While the transaction is not subject to a financing condition, Millipore said it has obtained a commitment for the financing necessary to complete the acquisition from UBS Investment Bank which also is acting as Millipore's financial advisor in connection with the transaction. JP Morgan Securities is acting as Serologicals' exclusive financial advisor in connection with the transaction.
Assuming stable foreign exchange rates, Millipore said it believes '07 revenues for the combined company will grow between 9%-11% over '06 pro forma revenues.
The combined organization of about 5,800 employees will have expanded R&D capabilities and a worldwide sales and service organization of about 1,200 professionals selling a broad portfolio of complementary products.
“We are very excited about our acquisition of Serologicals because it is the perfect strategic fit,“ said Madaus. It will help us meet all of our strategic goals, [and] it brings important strategic value to both of our divisions.“
He noted that the Serologicals buy brings leading positions in neuroscience, stem cell research, multiplex platform technologies, nuclear function and drug discovery products and services.
While Madaus said he viewed the transaction largely as “complimentary“ with little overlap in the four businesses of Serologicals and Millipore, he did say there were still “significant cost savings to be generated by rationalizing corporate overhead and redundant functions,“ making it likely that there would be some facility closures and job reductions associated with the merger.
In other dealmaking news:
• Centene (St.

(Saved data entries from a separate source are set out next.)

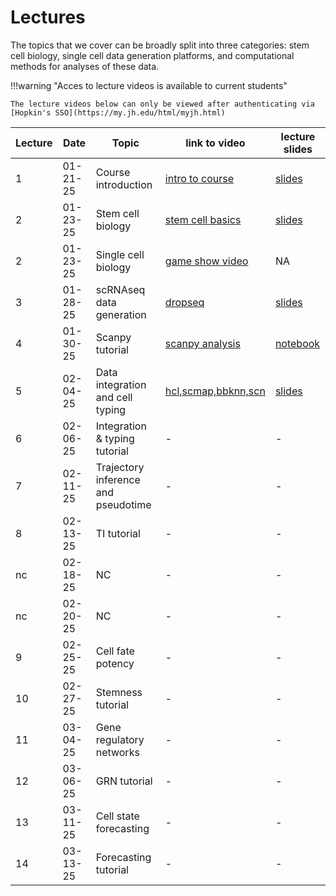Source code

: # Lectures

The topics that we cover can be broadly split into three categories: stem cell biology, single cell data generation platforms, and computational methods for analyses of these data.

!!!warning "Acces to lecture videos is available to current students"

    The lecture videos below can only be viewed after authenticating via [Hopkin's SSO](https://my.jh.edu/html/myjh.html)



| Lecture| Date     | Topic               | link to video                                                                                            | lecture slides             |
| ------ | -------- | ------------------- | -------------------------------------------------------------------------------------------------------- | ------------------------- |
| 1      | 01-21-25 | Course introduction | [intro to course](https://jh.hosted.panopto.com/Panopto/Pages/Viewer.aspx?id=c047b280-8a46-470b-afbf-b26c01451900) |  [slides](https://jhu.instructure.com/files/13243461/download?download_frd=1)|
| 2      | 01-23-25 | Stem cell biology   | [stem cell basics](https://jh.hosted.panopto.com/Panopto/Pages/Viewer.aspx?id=d4192c55-13ef-4132-b3fb-b26e017de24b)| [slides](https://jhu.instructure.com/files/13243462/download?download_frd=1)                 |
| 2      | 01-23-25 | Single cell biology | [game show video](https://jh.hosted.panopto.com/Panopto/Pages/Viewer.aspx?id=3f3787ab-4d3e-4c66-a1e5-b26e017e2bf0) | NA |
| 3      | 01-28-25 | scRNAseq data generation | [dropseq](https://jh.hosted.panopto.com/Panopto/Pages/Viewer.aspx?id=0c5a0e61-5f44-4bf6-8b5d-b27600df1e98) | [slides](https://jhu.instructure.com/files/13243463/download?download_frd=1) |
| 4      | 01-30-25 | Scanpy tutorial | [scanpy analysis](https://jh.hosted.panopto.com/Panopto/Pages/Viewer.aspx?id=3f9337ed-0d9b-46a1-885c-b27600ccf57c) | [notebook](../notebooks/scBasics.ipynb) |
| 5      | 02-04-25 | Data integration and cell typing | [hcl,scmap,bbknn,scn](https://jh.hosted.panopto.com/Panopto/Pages/Viewer.aspx?id=26d869d1-a87b-47af-a8a5-b27a0157fa57) | [slides](https://jhu.instructure.com/files/13282214/download?download_frd=1)|
| 6      | 02-06-25 | Integration & typing tutorial | - | -|
| 7      | 02-11-25 | Trajectory inference and pseudotime | - | -|
| 8      | 02-13-25 | TI tutorial | - | -|
| nc     | 02-18-25 | NC | - | -|
| nc     | 02-20-25 | NC| - | -|
| 9      | 02-25-25 | Cell fate potency | - | -|
| 10      | 02-27-25 | Stemness tutorial| - | -|
| 11      | 03-04-25 | Gene regulatory networks | - | -|
| 12      | 03-06-25 | GRN tutorial| - | -|
| 13      | 03-11-25 | Cell state forecasting | - | -|
| 14      | 03-13-25 | Forecasting tutorial | - | -|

Louis) reported that it has signed a definitive agreement to acquire the managed vision business of OptiCare Health Systems (Waterbury, Connecticut) for $7.5 million in cash through its specialty company subsidiary, CenCorp Health Solutions .

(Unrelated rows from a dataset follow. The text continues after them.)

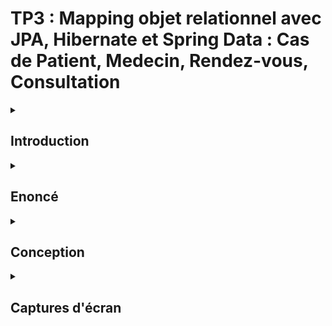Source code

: # TP3 : Mapping objet relationnel avec JPA, Hibernate et Spring Data : Cas de Patient, Medecin, Rendez-vous, Consultation

<details><summary> <h2>Introduction</h2> </summary>
<b>ORM (Object Relational Mapping)</b> est un système qui met en œuvre la responsabilité du mappage de l'objet au modèle relationnel. Cela signifie qu'il est responsable du stockage des données du modèle objet dans le modèle relationnel et de la lecture des données du modèle relationnel dans le modèle objet.<br>
<b>JPA :</b> (Java persistence api) qui fournit des spécifications pour la persistance, la lecture et la gestion des données de votre objet Java vers des relations dans la base de données.<br>
<b>Hibernate :</b> Il existe plusieurs frameworks qui mettent en œuvre JPA. Hibernate est l'un d'entre eux. Il existe également d'autres frameworks. Mais si vous utilisez jpa avec spring, cela vous permet de passer à différents frameworks à l'avenir.<br>
<b>Spring Data JPA :</b> C'est une autre couche au-dessus de jpa que Spring fournit pour vous faciliter la vie.
</details>


<details><summary> <h2>Enoncé</h2> </summary>
Reprendre les exemples de mapping objet relationnel avec JPA, Hibernate et Spring Data :<br>
- Cas  de Patient, Medecin, Rendez-vous, Consultation
</details>

<details><summary> <h2>Conception</h2> </summary>
  <p align="center"><img src="assets/conception.PNG"></p>
</details>

<details><summary> <h2>Captures d'écran</h2> </summary>
<ol>
<ul><h4>Entities</h4>
  <ul><h6>Consultation</h6></ul>
  <img src="assets/consultation.PNG"/>
  <ul><h6>Medecin</h6></ul>
  <img src="assets/medecin.PNG"/>
  <ul><h6>Patient</h6></ul>
  <img src="assets/patient.PNG"/>
  <ul><h6>RendezVous</h6></ul>
  <img src="assets/rendezVous.PNG"/>
  <ul><h6>StatusRDV</h6></ul>
  <img src="assets/statusRDV.PNG"/>
</ul>

<ul><h4>Repositories</h4>
  <ul><h6>Consultation Repository</h6></ul>
  <img src="assets/consultationRepo.PNG"/>
  <ul><h6>Medecin Repository</h6></ul>
  <img src="assets/medecinRepo.PNG"/>
  <ul><h6>Patient Repository</h6></ul>
  <img src="assets/patientRepo.PNG"/>
  <ul><h6>RendezVous Repository</h6></ul>
  <img src="assets/rdvRepo.PNG"/>
</ul>

<ul><h4>Services</h4>
  <ul><h6>Hopital service Interface</h6></ul>
  <img src="assets/IService.PNG"/>
  <ul><h6>Hopital service Implementation</h6></ul>
  <img src="assets/serviceIMPL1.PNG"/>
  <img src="assets/serviceIMPL2.PNG"/>
</ul>

<ul><h4>Controllers</h4>
  <ul><h6>Rest Contoller</h6></ul>
  <img src="assets/restController.PNG"/>
</ul>

<ul><h4>Application</h4>
  <img src="assets/Application1.PNG"/>
  <img src="assets/Application2.PNG"/>
</ul>

<ul><h4></h4>
  <img src="assets/patients.PNG"/>
</ul>

</ol>
</details>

The OptiCare Managed Vision (Rocky Mount, North Carolina) division contracts with insurers, employer groups, managed care plans, HMOs and other third-party payors to manage claims payment and other administrative services of eye health benefits in 15 states and generated about $25 million in 2005 revenue.

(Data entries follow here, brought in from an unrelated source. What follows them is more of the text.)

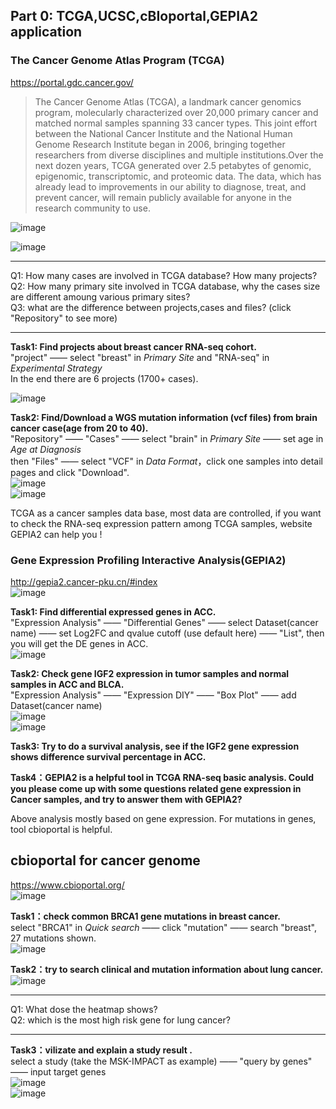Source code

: ## Part 0: TCGA,UCSC,cBIoportal,GEPIA2 application

### The Cancer Genome Atlas Program (TCGA)  
https://portal.gdc.cancer.gov/   
>The Cancer Genome Atlas (TCGA), a landmark cancer genomics program, molecularly characterized over 20,000 primary cancer and matched normal samples spanning 33 cancer types. This joint effort between the National Cancer Institute and the National Human Genome Research Institute began in 2006, bringing together researchers from diverse disciplines and multiple institutions.Over the next dozen years, TCGA generated over 2.5 petabytes of genomic, epigenomic, transcriptomic, and proteomic data. The data, which has already lead to improvements in our ability to diagnose, treat, and prevent cancer, will remain publicly available for anyone in the research community to use.   

![image](https://github.com/leiwaaping/bioinformatic-basic-practices/blob/main/pics/TCGA1.png)   

![image](https://github.com/leiwaaping/bioinformatic-basic-practices/blob/main/pics/TCGA2.png)

******************************************************** 

Q1: How many cases are involved in TCGA database? How many projects?  
Q2: How many primary site involved in TCGA database, why the cases size are different amoung various primary sites?   
Q3: what are the difference between projects,cases and files?  (click "Repository" to see more)  

***********************************************************  

**Task1: Find projects about breast cancer RNA-seq cohort.**  
"project" —— select "breast" in *Primary Site* and "RNA-seq" in *Experimental Strategy*  
In the end there are 6 projects (1700+ cases).

![image](https://github.com/leiwaaping/bioinformatic-basic-practices/blob/main/pics/TCGA3.png)  

**Task2: Find/Download a WGS mutation information (vcf files) from brain cancer case(age from 20 to 40).**  
"Repository" —— "Cases" —— select "brain" in *Primary Site* —— set age in *Age at Diagnosis*    
then "Files" —— select "VCF" in *Data Format*，click one samples into detail pages and click "Download".  
![image](https://github.com/leiwaaping/bioinformatic-basic-practices/blob/main/pics/TCGA4.png)  
![image](https://github.com/leiwaaping/bioinformatic-basic-practices/blob/main/pics/TCGA5.png)  

TCGA as a cancer samples data base, most data are controlled, if you want to check the RNA-seq expression pattern  among TCGA samples, website GEPIA2 can help you !  
  
  
### Gene Expression Profiling Interactive Analysis(GEPIA2)  
http://gepia2.cancer-pku.cn/#index  
![image](https://github.com/leiwaaping/bioinformatic-basic-practices/blob/main/pics/GEPIA1.png)  

**Task1: Find differential expressed genes in ACC.**  
"Expression Analysis" —— "Differential Genes" —— select Dataset(cancer name) —— set Log2FC and qvalue cutoff (use default here) —— "List", then you will get the DE genes in ACC.  
![image](https://github.com/leiwaaping/bioinformatic-basic-practices/blob/main/pics/GEPIA2.png) 

**Task2: Check gene IGF2 expression in tumor samples and normal samples in ACC and BLCA.**  
"Expression Analysis" —— "Expression DIY" —— "Box Plot" —— add Dataset(cancer name)   
![image](https://github.com/leiwaaping/bioinformatic-basic-practices/blob/main/pics/GEPIA3.png)   
![image](https://github.com/leiwaaping/bioinformatic-basic-practices/blob/main/pics/GEPIA4.png)   

**Task3: Try to do a survival analysis, see if the IGF2 gene expression shows difference survival percentage in ACC.**  

**Task4：GEPIA2 is a helpful tool in TCGA RNA-seq basic analysis. Could you please come up with some questions related gene expression in Cancer samples, and try to answer them with GEPIA2?**  

  
  
Above analysis mostly based on gene expression. For mutations in genes, tool cbioportal is helpful.  

## cbioportal for cancer genome  
https://www.cbioportal.org/  
![image](https://github.com/leiwaaping/bioinformatic-basic-practices/blob/main/pics/cbioportal1.png)  

**Task1：check common BRCA1 gene mutations in breast cancer.**  
select "BRCA1" in *Quick search* —— click "mutation" —— search "breast", 27 mutations shown.  
![image](https://github.com/leiwaaping/bioinformatic-basic-practices/blob/main/pics/cbioportal2.png)   
  
**Task2：try to search clinical and mutation information about lung cancer.**   
![image](https://github.com/leiwaaping/bioinformatic-basic-practices/blob/main/pics/cbioportal3.png)    
*************************************  
Q1: What dose the heatmap shows?  
Q2: which is the most high risk gene for lung cancer?  
**************************************  

**Task3：vilizate and explain a study result .**   
select a study (take the MSK-IMPACT as example) —— "query by genes" —— input target genes  
![image](https://github.com/leiwaaping/bioinformatic-basic-practices/blob/main/pics/cbioportal4.png)  
![image](https://github.com/leiwaaping/bioinformatic-basic-practices/blob/main/pics/cbioportal5.png)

The company said the transaction expands Centene's specialty capability to include vision benefit management as OptiCare's services will be available to Centene's Medicaid health plans and external customers.
The OptiCare Managed Vision business is expected to be neutral to 2006 earnings per share and to be accretive to Centene earnings per share within the first twelve months following the closing date. The transaction is subject to regulatory approvals and is expected to close in 3Q06.
Centene is a multi-line healthcare enterprise that provides programs and related services to individuals receiving benefits under Medicaid, including Supplemental Security Income and the State Children's Health Insurance Program. The company operates health plans in Indiana, Kansas, Missouri, New Jersey, Ohio, Texas and Wisconsin.
• Patient Safety Technologies (PST; Santa Monica, California) reported that it has engaged Ault Glazer Bodnar Securities, an investment banking firm affiliated with the company's former chairman, to assist the board of directors in exploring and evaluating a range of possible strategic opportunities and alternatives to maximize shareholder value, including acquisitions, financings, spin-offs or the sale, merger or joint venture of the company's wholly owned subsidiary SurgiCount Medical .
SurgiCount describes its safety-sponge system as working much like a grocery store check-out system. Every surgical sponge and towel is pre-labeled by the manufacturer with an individual and unique bar coded label, and a scanning counter is used to read and record the labels. No change is required in a hospital's established counting procedures: sponges are counted and recorded by the system at the beginning of the procedure and again as they are removed from the patient.
PST is a holding company with assets in various businesses.